Now, in the same month that his latest collaboration with Scorsese, Killers Of The Flower Moon, premiered to rave reviews at Cannes, De Niro is appearing in the comedy About My Father. In the latter, the two-time Oscar winner stars as the stereotypical Italian father of the film’s lead (played by stand-up comedian Sebastian Maniscalco). Unfortunately, reviews indicate that About My Father is just the latest lackluster addition to De Niro’s filmography, which suggests that the 79-year-old either hasn’t learned any lessons from his many recent missteps or he knows full well the quality of his late career output but simply doesn’t care.

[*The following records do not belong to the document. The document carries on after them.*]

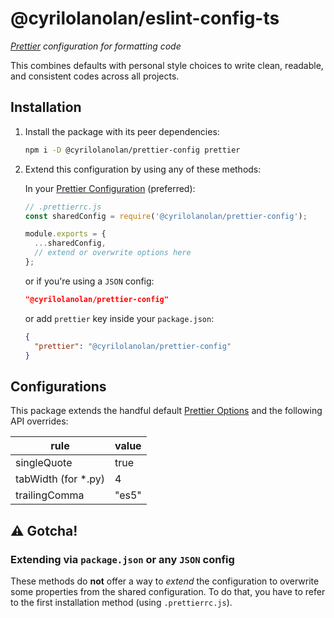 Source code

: # @cyrilolanolan/eslint-config-ts

_[Prettier](https://prettier.io/) configuration for formatting code_

This combines defaults with personal style choices to write clean, readable, and consistent codes across all projects.

## Installation

1. Install the package with its peer dependencies:

   ```bash
   npm i -D @cyrilolanolan/prettier-config prettier
   ```

2. Extend this configuration by using any of these methods:

   In your [Prettier Configuration](https://prettier.io/docs/en/configuration.html#sharing-configurations) (preferred):

   ```js
   // .prettierrc.js
   const sharedConfig = require('@cyrilolanolan/prettier-config');

   module.exports = {
     ...sharedConfig,
     // extend or overwrite options here
   };
   ```

   or if you're using a `JSON` config:

   ```json
   "@cyrilolanolan/prettier-config"
   ```

   or add `prettier` key inside your `package.json`:

   ```json
   {
     "prettier": "@cyrilolanolan/prettier-config"
   }
   ```

## Configurations

This package extends the handful default [Prettier Options](https://prettier.io/docs/en/options.html) and the following API overrides:

| rule                 | value |
| -------------------- | ----- |
| singleQuote          | true  |
| tabWidth (for \*.py) | 4     |
| trailingComma        | "es5" |

## ⚠️ Gotcha!

### Extending via `package.json` or any `JSON` config

These methods do **not** offer a way to _extend_ the configuration to overwrite some properties from the shared configuration. To do that, you have to refer to the first installation method (using `.prettierrc.js`).
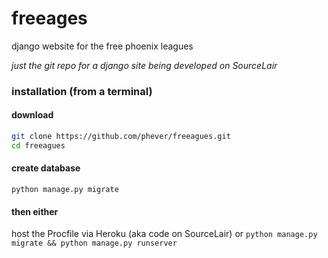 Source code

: # freeages
django website for the free phoenix leagues

*just the git repo for a django site being developed on SourceLair*

### installation (from a terminal)
#### download
```bash
git clone https://github.com/phever/freeagues.git
cd freeagues
```

#### create database
```
python manage.py migrate
```
#### then either
host the Procfile via Heroku (aka code on SourceLair) or `python manage.py migrate && python manage.py runserver`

Whatever the reason, it begs the question; how many times can De Niro cash a paycheck before he’s known more for his failures than his successes?
From Oscar winner to journeyman
De Niro has never had a totally spotless track record. For the first 30 years of his career, though, the number of great and good movies he made vastly outnumbered the bad or mediocre projects he worked on. That all began to change around the turn of the 21st century. His first film of the 2000s was The Adventures Of Rocky And Bullwinkle, which was initially viewed as an uncharacteristically bad entry in De Niro’s filmography. Twenty three years later, it doesn’t seem like nearly as much of an outlier.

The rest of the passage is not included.